Down below, on the concourse level, signs flanking entrances into the Hilton’s 45,000-square-foot exhibition hall and its vendor booths read, “We know what to do: Impeach him.” On top of NOW, NARAL, ACORN, and the ACLU (which still contends it is nonpartisan), there was the Backbone Campaign, which sold miniature spines to discourage purchasers from engaging in yes-man, convictionless support of their politicians.

Attendees cautious of “establishment politicians” also seemed to be looking for signs of spinelessness at 8:15 a.m. Tuesday in the Hilton’s International Ballroom, a classy combination of contemporary architecture bathed in florid adornments. That’s when Sen. Hillary Clinton, Sen. John Kerry, and Rep. Nancy Pelosi were to begin their back-to-back-to-back speechmaking.
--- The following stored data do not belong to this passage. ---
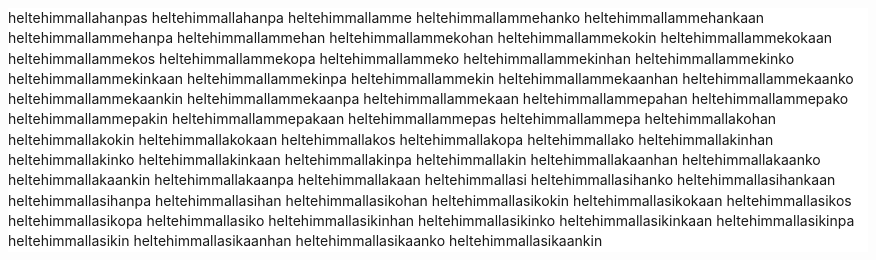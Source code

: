 heltehimmallahanpas
heltehimmallahanpa
heltehimmallamme
heltehimmallammehanko
heltehimmallammehankaan
heltehimmallammehanpa
heltehimmallammehan
heltehimmallammekohan
heltehimmallammekokin
heltehimmallammekokaan
heltehimmallammekos
heltehimmallammekopa
heltehimmallammeko
heltehimmallammekinhan
heltehimmallammekinko
heltehimmallammekinkaan
heltehimmallammekinpa
heltehimmallammekin
heltehimmallammekaanhan
heltehimmallammekaanko
heltehimmallammekaankin
heltehimmallammekaanpa
heltehimmallammekaan
heltehimmallammepahan
heltehimmallammepako
heltehimmallammepakin
heltehimmallammepakaan
heltehimmallammepas
heltehimmallammepa
heltehimmallakohan
heltehimmallakokin
heltehimmallakokaan
heltehimmallakos
heltehimmallakopa
heltehimmallako
heltehimmallakinhan
heltehimmallakinko
heltehimmallakinkaan
heltehimmallakinpa
heltehimmallakin
heltehimmallakaanhan
heltehimmallakaanko
heltehimmallakaankin
heltehimmallakaanpa
heltehimmallakaan
heltehimmallasi
heltehimmallasihanko
heltehimmallasihankaan
heltehimmallasihanpa
heltehimmallasihan
heltehimmallasikohan
heltehimmallasikokin
heltehimmallasikokaan
heltehimmallasikos
heltehimmallasikopa
heltehimmallasiko
heltehimmallasikinhan
heltehimmallasikinko
heltehimmallasikinkaan
heltehimmallasikinpa
heltehimmallasikin
heltehimmallasikaanhan
heltehimmallasikaanko
heltehimmallasikaankin
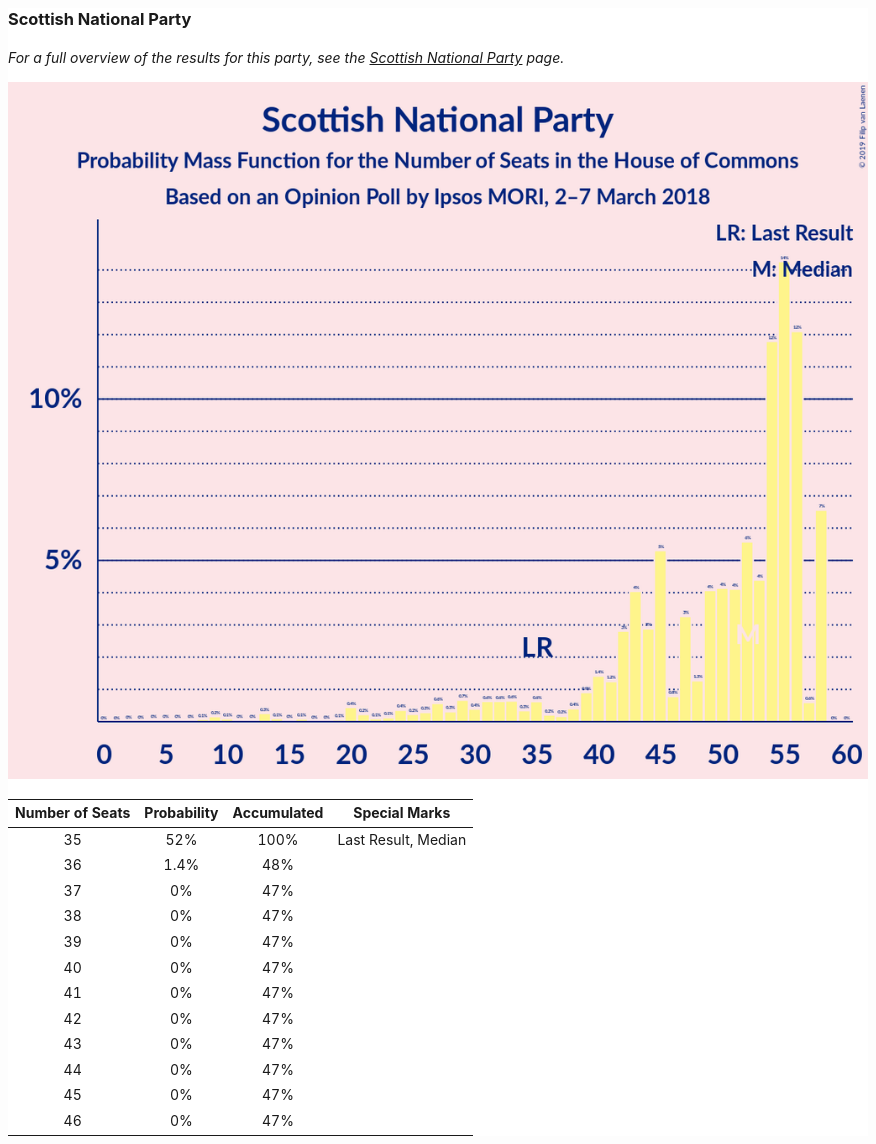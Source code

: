 ### Scottish National Party

*For a full overview of the results for this party, see the [Scottish National Party](party-scottishnationalparty.html) page.*

![Graph with seats probability mass function not yet produced](2018-03-07-IpsosMORI-seats-pmf-scottishnationalparty.png "Seats Probability Mass Function")

| Number of Seats | Probability | Accumulated | Special Marks |
|:---------------:|:-----------:|:-----------:|:-------------:|
| 35 | 52% | 100% | Last Result, Median |
| 36 | 1.4% | 48% |  |
| 37 | 0% | 47% |  |
| 38 | 0% | 47% |  |
| 39 | 0% | 47% |  |
| 40 | 0% | 47% |  |
| 41 | 0% | 47% |  |
| 42 | 0% | 47% |  |
| 43 | 0% | 47% |  |
| 44 | 0% | 47% |  |
| 45 | 0% | 47% |  |
| 46 | 0% | 47% |  |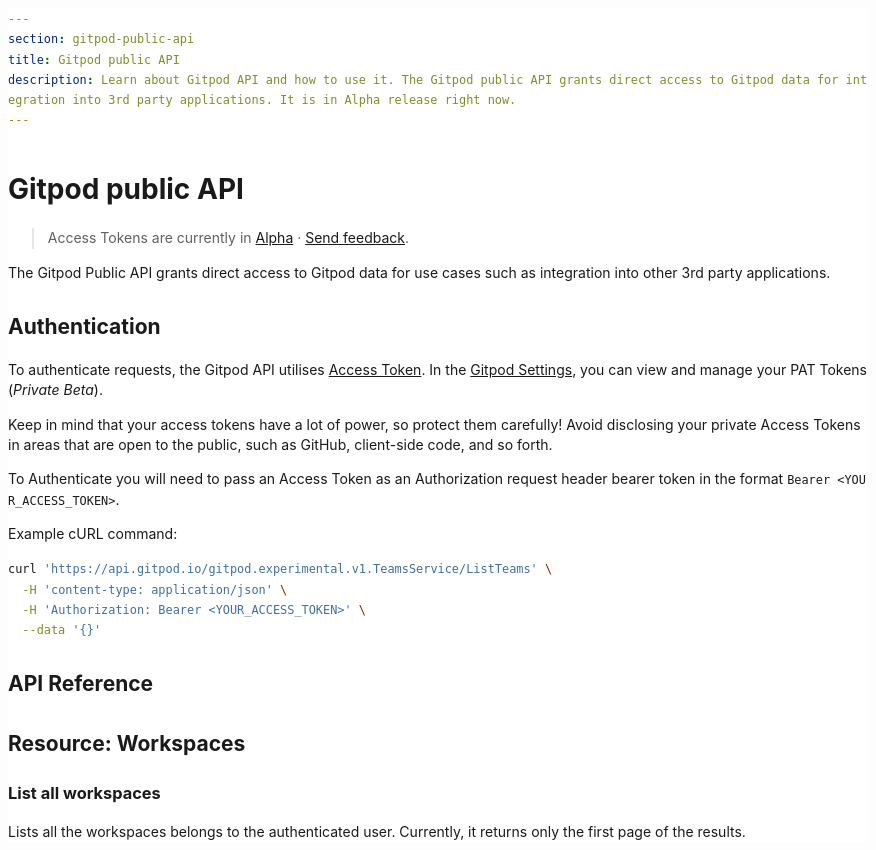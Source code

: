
 ```yaml
---
section: gitpod-public-api
title: Gitpod public API
description: Learn about Gitpod API and how to use it. The Gitpod public API grants direct access to Gitpod data for integration into 3rd party applications. It is in Alpha release right now.
---
```


<script lang="ts">
  import APIExample from "$lib/components/docs/api-example.svelte";
</script>

# Gitpod public API

> Access Tokens are currently in [Alpha](/docs/help/public-roadmap/release-cycle) · [Send feedback](https://github.com/gitpod-io/gitpod/issues/10798).

The Gitpod Public API grants direct access to Gitpod data for use cases such as integration into other 3rd party applications.

## Authentication

To authenticate requests, the Gitpod API utilises [Access Token](/docs/configure/user-settings/access-tokens). In the [Gitpod Settings](https://gitpod.io/tokens), you can view and manage your PAT Tokens (_Private Beta_).

Keep in mind that your access tokens have a lot of power, so protect them carefully! Avoid disclosing your private Access Tokens in areas that are open to the public, such as GitHub, client-side code, and so forth.

To Authenticate you will need to pass an Access Token as an Authorization request header bearer token in the format `Bearer <YOUR_ACCESS_TOKEN>`.

Example cURL command:

```bash title="cURL"
curl 'https://api.gitpod.io/gitpod.experimental.v1.TeamsService/ListTeams' \
  -H 'content-type: application/json' \
  -H 'Authorization: Bearer <YOUR_ACCESS_TOKEN>' \
  --data '{}'
```

## API Reference

## Resource: Workspaces

### List all workspaces

Lists all the workspaces belongs to the authenticated user. Currently, it returns only the first page of the results.

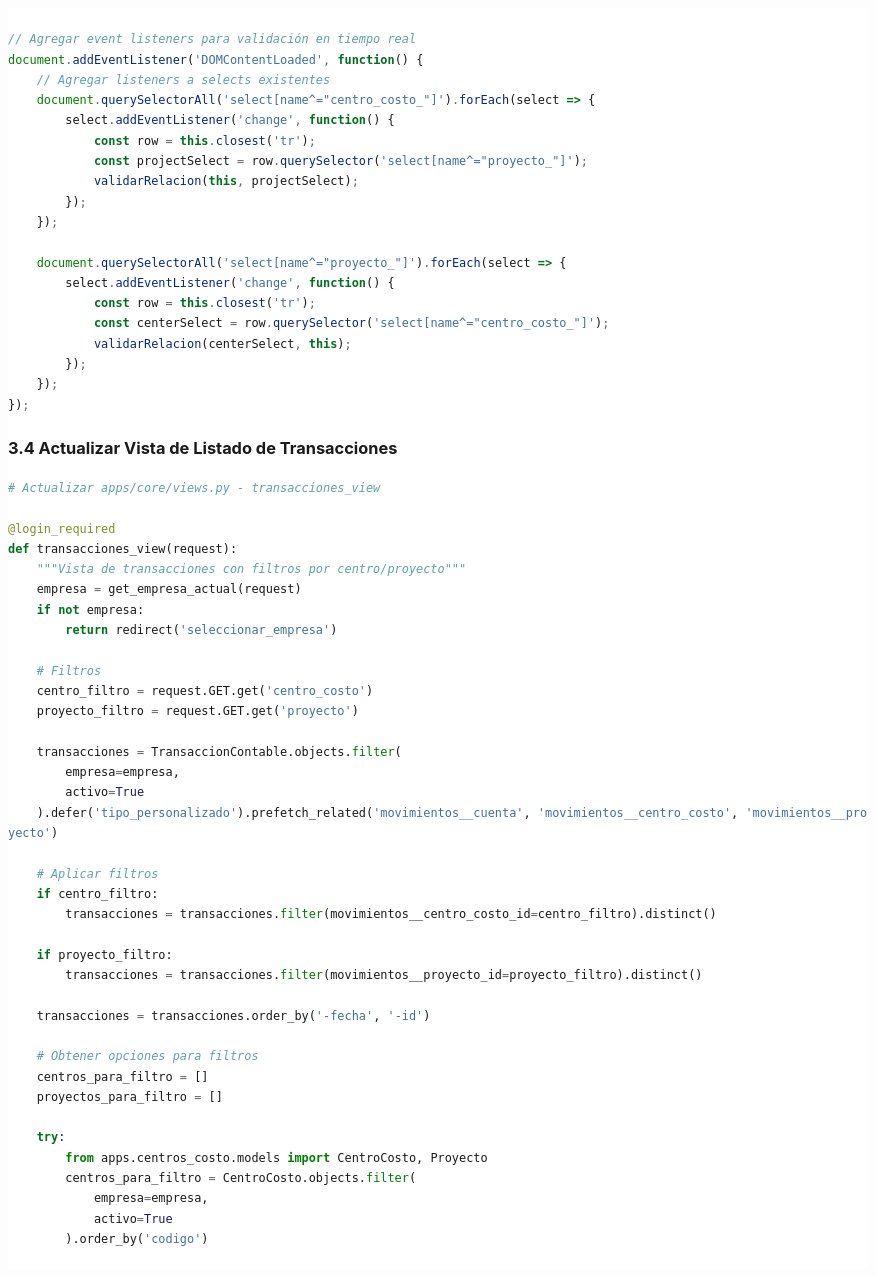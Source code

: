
 ```javascript

// Agregar event listeners para validación en tiempo real
document.addEventListener('DOMContentLoaded', function() {
    // Agregar listeners a selects existentes
    document.querySelectorAll('select[name^="centro_costo_"]').forEach(select => {
        select.addEventListener('change', function() {
            const row = this.closest('tr');
            const projectSelect = row.querySelector('select[name^="proyecto_"]');
            validarRelacion(this, projectSelect);
        });
    });
    
    document.querySelectorAll('select[name^="proyecto_"]').forEach(select => {
        select.addEventListener('change', function() {
            const row = this.closest('tr');
            const centerSelect = row.querySelector('select[name^="centro_costo_"]');
            validarRelacion(centerSelect, this);
        });
    });
});
```

### **3.4 Actualizar Vista de Listado de Transacciones**
```python
# Actualizar apps/core/views.py - transacciones_view

@login_required
def transacciones_view(request):
    """Vista de transacciones con filtros por centro/proyecto"""
    empresa = get_empresa_actual(request)
    if not empresa:
        return redirect('seleccionar_empresa')
    
    # Filtros
    centro_filtro = request.GET.get('centro_costo')
    proyecto_filtro = request.GET.get('proyecto')
    
    transacciones = TransaccionContable.objects.filter(
        empresa=empresa,
        activo=True
    ).defer('tipo_personalizado').prefetch_related('movimientos__cuenta', 'movimientos__centro_costo', 'movimientos__proyecto')
    
    # Aplicar filtros
    if centro_filtro:
        transacciones = transacciones.filter(movimientos__centro_costo_id=centro_filtro).distinct()
    
    if proyecto_filtro:
        transacciones = transacciones.filter(movimientos__proyecto_id=proyecto_filtro).distinct()
    
    transacciones = transacciones.order_by('-fecha', '-id')
    
    # Obtener opciones para filtros
    centros_para_filtro = []
    proyectos_para_filtro = []
    
    try:
        from apps.centros_costo.models import CentroCosto, Proyecto
        centros_para_filtro = CentroCosto.objects.filter(
            empresa=empresa,
            activo=True
        ).order_by('codigo')
        
```
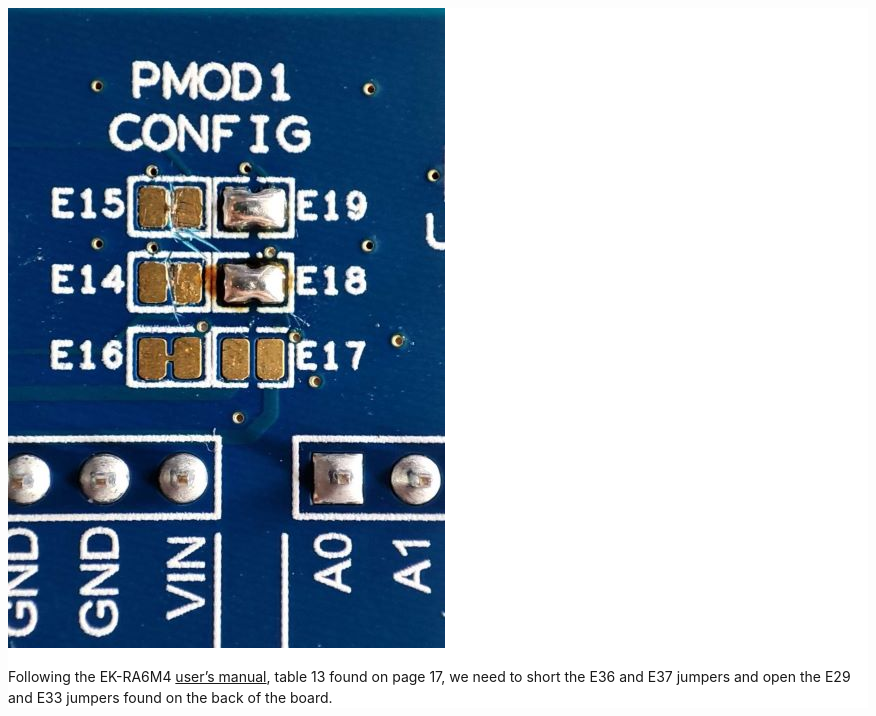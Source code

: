 ![Alt text](resources/RA2E1_JUMPERS.jpg)

Following the EK-RA6M4 [user’s manual](https://www.renesas.com/us/en/document/mat/ek-ra6m4-v1-users-manual), table 13 found on page 17, we need to short the E36 and E37 jumpers  and open the E29 and E33 jumpers found on the back of the board.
Before the main event, two graying, hippie-looking men in the third row hoisted a handmade banner that read, in all caps, “IMPEACH BUSH.” (This was becoming the unofficial theme of the week.) Wild applause erupted, and several people nearby, energized by their proximity to this agitation, felt compelled to stand in solidarity and raise peace signs. This horrified the conference leaders, who discouraged such displays and constantly reminded attendees, whom they treated like mischievous children, to “be respectful.”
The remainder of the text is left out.